I always think about lonely stretches of highway. Pieces of land that are forgotten and unloved with no prospects of ever being remembered. “What about that?” I pointed to a tiny square of green grass and a small rotting pier about a hundred yards away. He laughed.

“Should we go?”

“Sure.”

“It'll be our own private square foot of Manhattan.”

But when we walked off the bridge, we realized our square foot was nestled behind someone else's eight feet of chain-link and razor wire that held a truck lot.

“Maybe our square foot is actually under a red Mercedes big rig.”

“Wait, I have an idea,” he said. He ducked down the fence and reappeared skulking along its inside minutes later.

“How'd you do that?”

“It's magic,” he said, waving his fingers like he was casting a spell.

“Okay, David Copperfield, enjoy yourself.”

“No, there's a hole in the fence down here.” He led me to a hole that was dug in the ground under the fence, and I ducked in.

By the time we were sitting in our own eight-by-five piece of grass, it felt luxurious.

“This is, like, the smallest little park in all of the world,” he said. And then a big fat raindrop fell on my shoulder. Minutes later, we were sliding through the mud at the base of the fence. We ran like crazy, heading away from the river, the rain hitting us like fist-fuls of gravel. By the time we ran into the Liquor Store Bar, my sneakers were sloshing loudly with all the water in them.

“Two Guinnesses, please,” Peter asked the bartender, water puddling from his chin onto the oak bar below. That was the first of five pints each, whereupon we hailed a taxi, completely plastered, and went back to my apartment in Brooklyn. I played some Yo La Tengo for him, which he'd never heard before.

“Well, would it be too ‘datey’ if we have dinner? ” I asked him.

He laughed. “I think we're ready.” We went to a Vietnamese place in my neighborhood, and then to a bar afterward, where we sat knee-to-knee, warming up by a wood-burning stove at the back of the bar. At one point he took my hand, and before I knew it our cheeks were touching. From our first point of contact, a warm flush spread over me, spreading and sticking like hot red happiness.

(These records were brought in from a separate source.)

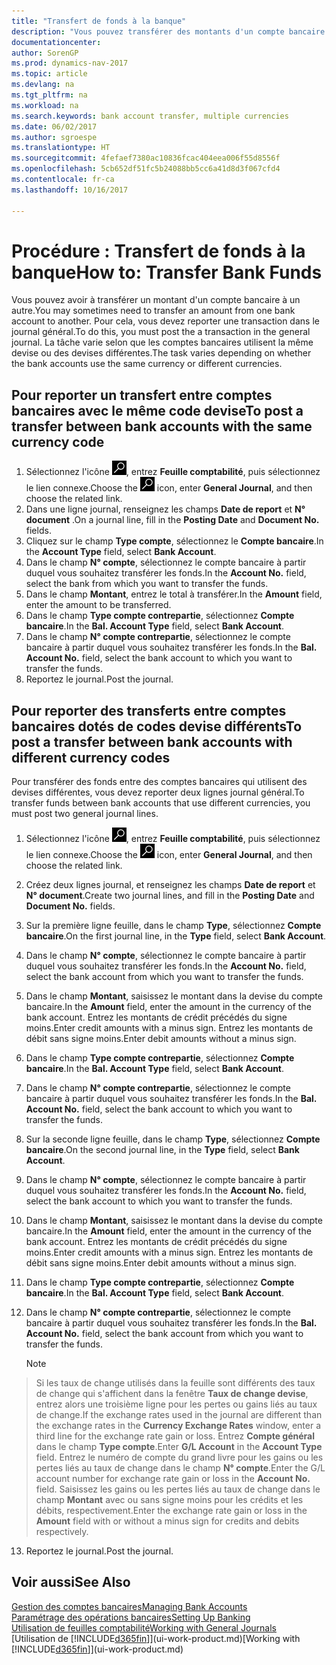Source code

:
 ```yaml
---
title: "Transfert de fonds à la banque"
description: "Vous pouvez transférer des montants d'un compte bancaire à un autre, y compris dans différentes devises, en reportant la transaction dans le journal général."
documentationcenter: 
author: SorenGP
ms.prod: dynamics-nav-2017
ms.topic: article
ms.devlang: na
ms.tgt_pltfrm: na
ms.workload: na
ms.search.keywords: bank account transfer, multiple currencies
ms.date: 06/02/2017
ms.author: sgroespe
ms.translationtype: HT
ms.sourcegitcommit: 4fefaef7380ac10836fcac404eea006f55d8556f
ms.openlocfilehash: 5cb652df51fc5b24088bb5cc6a41d8d3f067cfd4
ms.contentlocale: fr-ca
ms.lasthandoff: 10/16/2017

---
```

# <a name="how-to-transfer-bank-funds"></a><span data-ttu-id="cfc73-103">Procédure : Transfert de fonds à la banque</span><span class="sxs-lookup"><span data-stu-id="cfc73-103">How to: Transfer Bank Funds</span></span>
<span data-ttu-id="cfc73-104">Vous pouvez avoir à transférer un montant d'un compte bancaire à un autre.</span><span class="sxs-lookup"><span data-stu-id="cfc73-104">You may sometimes need to transfer an amount from one bank account to another.</span></span> <span data-ttu-id="cfc73-105">Pour cela, vous devez reporter une transaction dans le journal général.</span><span class="sxs-lookup"><span data-stu-id="cfc73-105">To do this, you must post the a transaction in the general journal.</span></span> <span data-ttu-id="cfc73-106">La tâche varie selon que les comptes bancaires utilisent la même devise ou des devises différentes.</span><span class="sxs-lookup"><span data-stu-id="cfc73-106">The task varies depending on whether the bank accounts use the same currency or different currencies.</span></span>

## <a name="to-post-a-transfer-between-bank-accounts-with-the-same-currency-code"></a><span data-ttu-id="cfc73-107">Pour reporter un transfert entre comptes bancaires avec le même code devise</span><span class="sxs-lookup"><span data-stu-id="cfc73-107">To post a transfer between bank accounts with the same currency code</span></span>
1. <span data-ttu-id="cfc73-108">Sélectionnez l'icône ![Page ou état pour la recherche](media/ui-search/search_small.png "Page ou état pour la recherche"), entrez **Feuille comptabilité**, puis sélectionnez le lien connexe.</span><span class="sxs-lookup"><span data-stu-id="cfc73-108">Choose the ![Search for Page or Report](media/ui-search/search_small.png "Search for Page or Report icon") icon, enter **General Journal**, and then choose the related link.</span></span>
2. <span data-ttu-id="cfc73-109">Dans une ligne journal, renseignez les champs **Date de report** et **N° document** .</span><span class="sxs-lookup"><span data-stu-id="cfc73-109">On a journal line, fill in the **Posting Date** and **Document No.** fields.</span></span>
3. <span data-ttu-id="cfc73-110">Cliquez sur le champ **Type compte**, sélectionnez le **Compte bancaire**.</span><span class="sxs-lookup"><span data-stu-id="cfc73-110">In the **Account Type** field, select **Bank Account**.</span></span>
4. <span data-ttu-id="cfc73-111">Dans le champ **N° compte**, sélectionnez le compte bancaire à partir duquel vous souhaitez transférer les fonds.</span><span class="sxs-lookup"><span data-stu-id="cfc73-111">In the **Account No.** field, select the bank from which you want to transfer the funds.</span></span>
5. <span data-ttu-id="cfc73-112">Dans le champ **Montant**, entrez le total à transférer.</span><span class="sxs-lookup"><span data-stu-id="cfc73-112">In the **Amount** field, enter the amount to be transferred.</span></span>
6. <span data-ttu-id="cfc73-113">Dans le champ **Type compte contrepartie**, sélectionnez **Compte bancaire**.</span><span class="sxs-lookup"><span data-stu-id="cfc73-113">In the **Bal. Account Type** field, select **Bank Account**.</span></span>
7. <span data-ttu-id="cfc73-114">Dans le champ **N° compte contrepartie**, sélectionnez le compte bancaire à partir duquel vous souhaitez transférer les fonds.</span><span class="sxs-lookup"><span data-stu-id="cfc73-114">In the **Bal. Account No.** field, select the bank account to which you want to transfer the funds.</span></span>
8. <span data-ttu-id="cfc73-115">Reportez le journal.</span><span class="sxs-lookup"><span data-stu-id="cfc73-115">Post the journal.</span></span>

## <a name="to-post-a-transfer-between-bank-accounts-with-different-currency-codes"></a><span data-ttu-id="cfc73-116">Pour reporter des transferts entre comptes bancaires dotés de codes devise différents</span><span class="sxs-lookup"><span data-stu-id="cfc73-116">To post a transfer between bank accounts with different currency codes</span></span>
<span data-ttu-id="cfc73-117">Pour transférer des fonds entre des comptes bancaires qui utilisent des devises différentes, vous devez reporter deux lignes journal général.</span><span class="sxs-lookup"><span data-stu-id="cfc73-117">To transfer funds between bank accounts that use different currencies, you must post two general journal lines.</span></span>

1. <span data-ttu-id="cfc73-118">Sélectionnez l'icône ![Page ou état pour la recherche](media/ui-search/search_small.png "Page ou état pour la recherche"), entrez **Feuille comptabilité**, puis sélectionnez le lien connexe.</span><span class="sxs-lookup"><span data-stu-id="cfc73-118">Choose the ![Search for Page or Report](media/ui-search/search_small.png "Search for Page or Report icon") icon, enter **General Journal**, and then choose the related link.</span></span>
2. <span data-ttu-id="cfc73-119">Créez deux lignes journal, et renseignez les champs **Date de report** et **N° document**.</span><span class="sxs-lookup"><span data-stu-id="cfc73-119">Create two journal lines, and fill in the **Posting Date** and **Document No.** fields.</span></span>
3. <span data-ttu-id="cfc73-120">Sur la première ligne feuille, dans le champ **Type**, sélectionnez **Compte bancaire**.</span><span class="sxs-lookup"><span data-stu-id="cfc73-120">On the first journal line, in the **Type** field, select **Bank Account**.</span></span>
4. <span data-ttu-id="cfc73-121">Dans le champ **N° compte**, sélectionnez le compte bancaire à partir duquel vous souhaitez transférer les fonds.</span><span class="sxs-lookup"><span data-stu-id="cfc73-121">In the **Account No.** field, select the bank account from which you want to transfer the funds.</span></span>
5. <span data-ttu-id="cfc73-122">Dans le champ **Montant**, saisissez le montant dans la devise du compte bancaire.</span><span class="sxs-lookup"><span data-stu-id="cfc73-122">In the **Amount** field, enter the amount in the currency of the bank account.</span></span> <span data-ttu-id="cfc73-123">Entrez les montants de crédit précédés du signe moins.</span><span class="sxs-lookup"><span data-stu-id="cfc73-123">Enter credit amounts with a minus sign.</span></span> <span data-ttu-id="cfc73-124">Entrez les montants de débit sans signe moins.</span><span class="sxs-lookup"><span data-stu-id="cfc73-124">Enter debit amounts without a minus sign.</span></span>
6. <span data-ttu-id="cfc73-125">Dans le champ **Type compte contrepartie**, sélectionnez **Compte bancaire**.</span><span class="sxs-lookup"><span data-stu-id="cfc73-125">In the **Bal. Account Type** field, select **Bank Account**.</span></span>
7. <span data-ttu-id="cfc73-126">Dans le champ **N° compte contrepartie**, sélectionnez le compte bancaire à partir duquel vous souhaitez transférer les fonds.</span><span class="sxs-lookup"><span data-stu-id="cfc73-126">In the **Bal. Account No.** field, select the bank account to which you want to transfer the funds.</span></span>
8. <span data-ttu-id="cfc73-127">Sur la seconde ligne feuille, dans le champ **Type**, sélectionnez **Compte bancaire**.</span><span class="sxs-lookup"><span data-stu-id="cfc73-127">On the second journal line, in the **Type** field, select **Bank Account**.</span></span>
9. <span data-ttu-id="cfc73-128">Dans le champ **N° compte**, sélectionnez le compte bancaire à partir duquel vous souhaitez transférer les fonds.</span><span class="sxs-lookup"><span data-stu-id="cfc73-128">In the **Account No.** field, select the bank account to which you want to transfer the funds.</span></span>
10. <span data-ttu-id="cfc73-129">Dans le champ **Montant**, saisissez le montant dans la devise du compte bancaire.</span><span class="sxs-lookup"><span data-stu-id="cfc73-129">In the **Amount** field, enter the amount in the currency of the bank account.</span></span> <span data-ttu-id="cfc73-130">Entrez les montants de crédit précédés du signe moins.</span><span class="sxs-lookup"><span data-stu-id="cfc73-130">Enter credit amounts with a minus sign.</span></span> <span data-ttu-id="cfc73-131">Entrez les montants de débit sans signe moins.</span><span class="sxs-lookup"><span data-stu-id="cfc73-131">Enter debit amounts without a minus sign.</span></span>
11. <span data-ttu-id="cfc73-132">Dans le champ **Type compte contrepartie**, sélectionnez **Compte bancaire**.</span><span class="sxs-lookup"><span data-stu-id="cfc73-132">In the **Bal. Account Type** field, select **Bank Account**.</span></span>  
12. <span data-ttu-id="cfc73-133">Dans le champ **N° compte contrepartie**, sélectionnez le compte bancaire à partir duquel vous souhaitez transférer les fonds.</span><span class="sxs-lookup"><span data-stu-id="cfc73-133">In the **Bal. Account No.** field, select the bank account from which you want to transfer the funds.</span></span>

    > [!NOTE]  
>   <span data-ttu-id="cfc73-134">Si les taux de change utilisés dans la feuille sont différents des taux de change qui s'affichent dans la fenêtre **Taux de change devise**, entrez alors une troisième ligne pour les pertes ou gains liés au taux de change.</span><span class="sxs-lookup"><span data-stu-id="cfc73-134">If the exchange rates used in the journal are different than the exchange rates in the **Currency Exchange Rates** window, enter a third line for the exchange rate gain or loss.</span></span> <span data-ttu-id="cfc73-135">Entrez **Compte général** dans le champ **Type compte**.</span><span class="sxs-lookup"><span data-stu-id="cfc73-135">Enter **G/L Account** in the **Account Type** field.</span></span> <span data-ttu-id="cfc73-136">Entrez le numéro de compte du grand livre pour les gains ou les pertes liés au taux de change dans le champ **N° compte**.</span><span class="sxs-lookup"><span data-stu-id="cfc73-136">Enter the G/L account number for exchange rate gain or loss in the **Account No.** field.</span></span> <span data-ttu-id="cfc73-137">Saisissez les gains ou les pertes liés au taux de change dans le champ **Montant** avec ou sans signe moins pour les crédits et les débits, respectivement.</span><span class="sxs-lookup"><span data-stu-id="cfc73-137">Enter the exchange rate gain or loss in the **Amount** field with or without a minus sign for credits and debits respectively.</span></span>
13. <span data-ttu-id="cfc73-138">Reportez le journal.</span><span class="sxs-lookup"><span data-stu-id="cfc73-138">Post the journal.</span></span>

## <a name="see-also"></a><span data-ttu-id="cfc73-139">Voir aussi</span><span class="sxs-lookup"><span data-stu-id="cfc73-139">See Also</span></span>
[<span data-ttu-id="cfc73-140">Gestion des comptes bancaires</span><span class="sxs-lookup"><span data-stu-id="cfc73-140">Managing Bank Accounts</span></span>](bank-manage-bank-accounts.md)  
[<span data-ttu-id="cfc73-141">Paramétrage des opérations bancaires</span><span class="sxs-lookup"><span data-stu-id="cfc73-141">Setting Up Banking</span></span>](bank-setup-banking.md)  
[<span data-ttu-id="cfc73-142">Utilisation de feuilles comptabilité</span><span class="sxs-lookup"><span data-stu-id="cfc73-142">Working with General Journals</span></span>](ui-work-general-journals.md)  
<span data-ttu-id="cfc73-143">[Utilisation de [!INCLUDE[d365fin](includes/d365fin_md.md)]](ui-work-product.md)</span><span class="sxs-lookup"><span data-stu-id="cfc73-143">[Working with [!INCLUDE[d365fin](includes/d365fin_md.md)]](ui-work-product.md)</span></span>

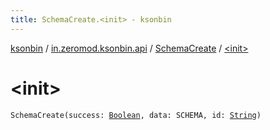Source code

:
 ```yaml
---
title: SchemaCreate.<init> - ksonbin
---
```


[ksonbin](../../index.html) / [in.zeromod.ksonbin.api](../index.html) / [SchemaCreate](index.html) / [&lt;init&gt;](./-init-.html)

# &lt;init&gt;

`SchemaCreate(success: `[`Boolean`](https://kotlinlang.org/api/latest/jvm/stdlib/kotlin/-boolean/index.html)`, data: SCHEMA, id: `[`String`](https://kotlinlang.org/api/latest/jvm/stdlib/kotlin/-string/index.html)`)`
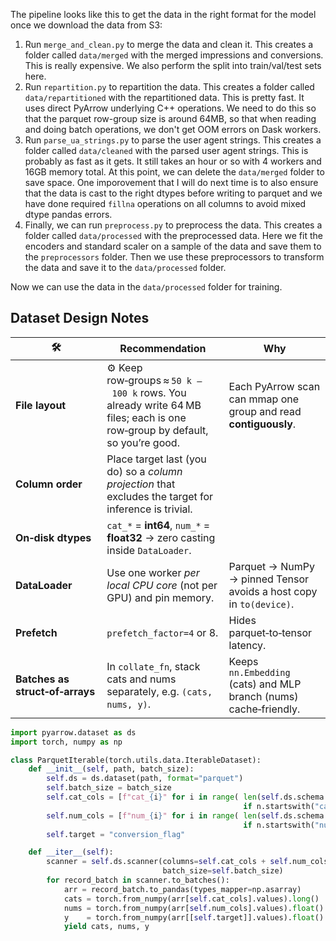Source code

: The pipeline looks like this to get the data in the right format for the model once we download the data from S3:

1. Run `merge_and_clean.py` to merge the data and clean it. This creates a folder called `data/merged` with the merged impressions and conversions. This is really expensive. We also perform the split into train/val/test sets here.
2. Run `repartition.py` to repartition the data. This creates a folder called `data/repartitioned` with the repartitioned data. This is pretty fast. It uses direct PyArrow underlying C++ operations. We need to do this
so that the parquet row-group size is around 64MB, so that when reading and doing batch operations, we don't
get OOM errors on Dask workers. 
3. Run `parse_ua_strings.py` to parse the user agent strings. This creates a folder called `data/cleaned` with the parsed user agent strings. This is probably as fast as it gets. It still takes an hour or so with
4 workers and 16GB memory total. At this point, we can delete the `data/merged` folder to save space. One 
imporovement that I will do next time is to also ensure that the data is cast to the right dtypes before writing to parquet and we have done required `fillna` operations on all columns to avoid mixed dtype pandas errors.
4. Finally, we can run `preprocess.py` to preprocess the data. This creates a folder called `data/processed` with the preprocessed data. Here we fit the encoders and standard scaler on a sample of the data and save them to the `preprocessors` folder. Then we use these preprocessors to transform the data and save it to the `data/processed` folder.

Now we can use the data in the `data/processed` folder for training. 


## Dataset Design Notes
| 🛠️                             | Recommendation                                                                                                              | Why                                                                 |
| ------------------------------- | --------------------------------------------------------------------------------------------------------------------------- | ------------------------------------------------------------------- |
| **File layout**                 | ⚙︎  Keep row‑groups ≈ `50 k – 100 k` rows. You already write 64 MB files; each is one row‑group by default, so you’re good. | Each PyArrow scan can mmap one group and read **contiguously**.     |
| **Column order**                | Place target last (you do) so a *column projection* that excludes the target for inference is trivial.                      |                                                                     |
| **On‑disk dtypes**              | `cat_*` = **int64**, `num_*` = **float32** → zero casting inside `DataLoader`.                                              |                                                                     |
| **DataLoader**                  | Use one worker *per local CPU core* (not per GPU) and pin memory.                                                           | Parquet → NumPy → pinned Tensor avoids a host copy in `to(device)`. |
| **Prefetch**                    | `prefetch_factor=4` or 8.                                                                                                   | Hides parquet‑to‑tensor latency.                                    |
| **Batches as struct‑of‑arrays** | In `collate_fn`, stack cats and nums separately, e.g.  `(cats, nums, y)`.                                                   | Keeps `nn.Embedding` (cats) and MLP branch (nums) cache‑friendly.   |


```python
import pyarrow.dataset as ds
import torch, numpy as np

class ParquetIterable(torch.utils.data.IterableDataset):
    def __init__(self, path, batch_size):
        self.ds = ds.dataset(path, format="parquet")
        self.batch_size = batch_size
        self.cat_cols = [f"cat_{i}" for i in range( len(self.ds.schema.names)
                                                    if n.startswith("cat_"))]
        self.num_cols = [f"num_{i}" for i in range( len(self.ds.schema.names)
                                                    if n.startswith("num_"))]
        self.target = "conversion_flag"

    def __iter__(self):
        scanner = self.ds.scanner(columns=self.cat_cols + self.num_cols + [self.target],
                                  batch_size=self.batch_size)
        for record_batch in scanner.to_batches():
            arr = record_batch.to_pandas(types_mapper=np.asarray)
            cats = torch.from_numpy(arr[self.cat_cols].values).long()
            nums = torch.from_numpy(arr[self.num_cols].values).float()
            y    = torch.from_numpy(arr[[self.target]].values).float()
            yield cats, nums, y
```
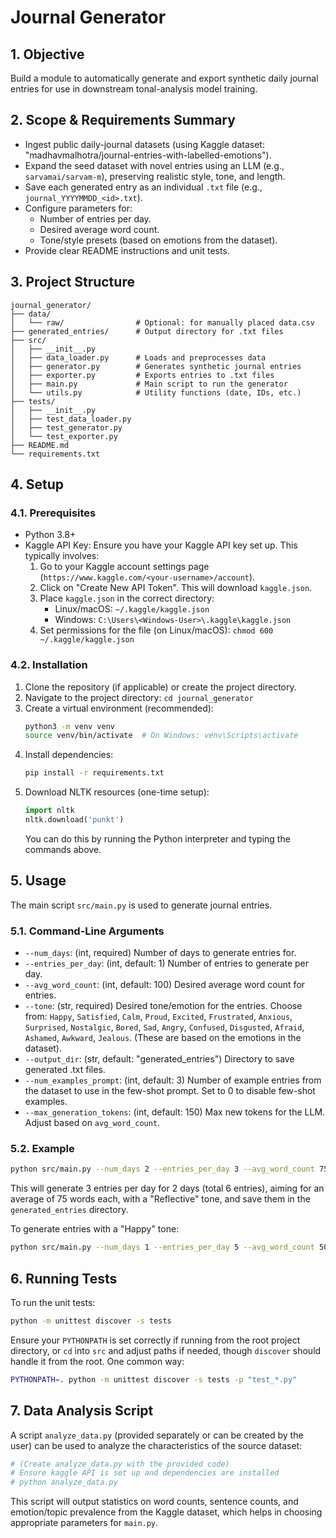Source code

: # Journal Generator

## 1. Objective
Build a module to automatically generate and export synthetic daily journal entries for use in downstream tonal-analysis model training.

## 2. Scope & Requirements Summary
- Ingest public daily-journal datasets (using Kaggle dataset: "madhavmalhotra/journal-entries-with-labelled-emotions").
- Expand the seed dataset with novel entries using an LLM (e.g., `sarvamai/sarvam-m`), preserving realistic style, tone, and length.
- Save each generated entry as an individual `.txt` file (e.g., `journal_YYYYMMDD_<id>.txt`).
- Configure parameters for:
    - Number of entries per day.
    - Desired average word count.
    - Tone/style presets (based on emotions from the dataset).
- Provide clear README instructions and unit tests.

## 3. Project Structure
```
journal_generator/
├── data/
│   └── raw/                # Optional: for manually placed data.csv
├── generated_entries/      # Output directory for .txt files
├── src/
│   ├── __init__.py
│   ├── data_loader.py      # Loads and preprocesses data
│   ├── generator.py        # Generates synthetic journal entries
│   ├── exporter.py         # Exports entries to .txt files
│   ├── main.py             # Main script to run the generator
│   └── utils.py            # Utility functions (date, IDs, etc.)
├── tests/
│   ├── __init__.py
│   ├── test_data_loader.py
│   ├── test_generator.py
│   └── test_exporter.py
├── README.md
└── requirements.txt
```

## 4. Setup

### 4.1. Prerequisites
- Python 3.8+
- Kaggle API Key: Ensure you have your Kaggle API key set up. This typically involves:
    1. Go to your Kaggle account settings page (`https://www.kaggle.com/<your-username>/account`).
    2. Click on "Create New API Token". This will download `kaggle.json`.
    3. Place `kaggle.json` in the correct directory:
        - Linux/macOS: `~/.kaggle/kaggle.json`
        - Windows: `C:\Users\<Windows-User>\.kaggle\kaggle.json`
    4. Set permissions for the file (on Linux/macOS): `chmod 600 ~/.kaggle/kaggle.json`

### 4.2. Installation
1.  Clone the repository (if applicable) or create the project directory.
2.  Navigate to the project directory: `cd journal_generator`
3.  Create a virtual environment (recommended):
    ```bash
    python3 -m venv venv
    source venv/bin/activate  # On Windows: venv\Scripts\activate
    ```
4.  Install dependencies:
    ```bash
    pip install -r requirements.txt
    ```
5.  Download NLTK resources (one-time setup):
    ```python
    import nltk
    nltk.download('punkt')
    ```
    You can do this by running the Python interpreter and typing the commands above.

## 5. Usage
The main script `src/main.py` is used to generate journal entries.

### 5.1. Command-Line Arguments
- `--num_days`: (int, required) Number of days to generate entries for.
- `--entries_per_day`: (int, default: 1) Number of entries to generate per day.
- `--avg_word_count`: (int, default: 100) Desired average word count for entries.
- `--tone`: (str, required) Desired tone/emotion for the entries. Choose from:
    `Happy`, `Satisfied`, `Calm`, `Proud`, `Excited`, `Frustrated`, `Anxious`, `Surprised`, `Nostalgic`, `Bored`, `Sad`, `Angry`, `Confused`, `Disgusted`, `Afraid`, `Ashamed`, `Awkward`, `Jealous`.
    (These are based on the emotions in the dataset).
- `--output_dir`: (str, default: "generated_entries") Directory to save generated .txt files.
- `--num_examples_prompt`: (int, default: 3) Number of example entries from the dataset to use in the few-shot prompt. Set to 0 to disable few-shot examples.
- `--max_generation_tokens`: (int, default: 150) Max new tokens for the LLM. Adjust based on `avg_word_count`.

### 5.2. Example
```bash
python src/main.py --num_days 2 --entries_per_day 3 --avg_word_count 75 --tone "Reflective"
```
This will generate 3 entries per day for 2 days (total 6 entries), aiming for an average of 75 words each, with a "Reflective" tone, and save them in the `generated_entries` directory.

To generate entries with a "Happy" tone:
```bash
python src/main.py --num_days 1 --entries_per_day 5 --avg_word_count 50 --tone "Happy"
```

## 6. Running Tests
To run the unit tests:
```bash
python -m unittest discover -s tests
```
Ensure your `PYTHONPATH` is set correctly if running from the root project directory, or `cd` into `src` and adjust paths if needed, though `discover` should handle it from the root.
One common way:
```bash
PYTHONPATH=. python -m unittest discover -s tests -p "test_*.py"
```

## 7. Data Analysis Script
A script `analyze_data.py` (provided separately or can be created by the user) can be used to analyze the characteristics of the source dataset:
```bash
# (Create analyze_data.py with the provided code)
# Ensure kaggle API is set up and dependencies are installed
# python analyze_data.py
```
This script will output statistics on word counts, sentence counts, and emotion/topic prevalence from the Kaggle dataset, which helps in choosing appropriate parameters for `main.py`.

He kissed me good night at my door. I ran into my room and flopped myself onto the bed.
Oh. My. God.

TWENTY-THREE             

I'm the type of person who's willing to confront moderately awesome phenomena…. Chipping away at gigantic unproved postulates. Investigating the properties of common whole numbers and ending up in the wilds of analysis. Intoxicating theorems. Nagging little symmetries. The secrets hidden deep inside the great big primes. The way one formula or number or expression keeps turning up in the most unexpected places. The infinite. The infinitesimal. Glimpsing something then losing it. The way it slides off the eyeball. The unfinished nature of the thing.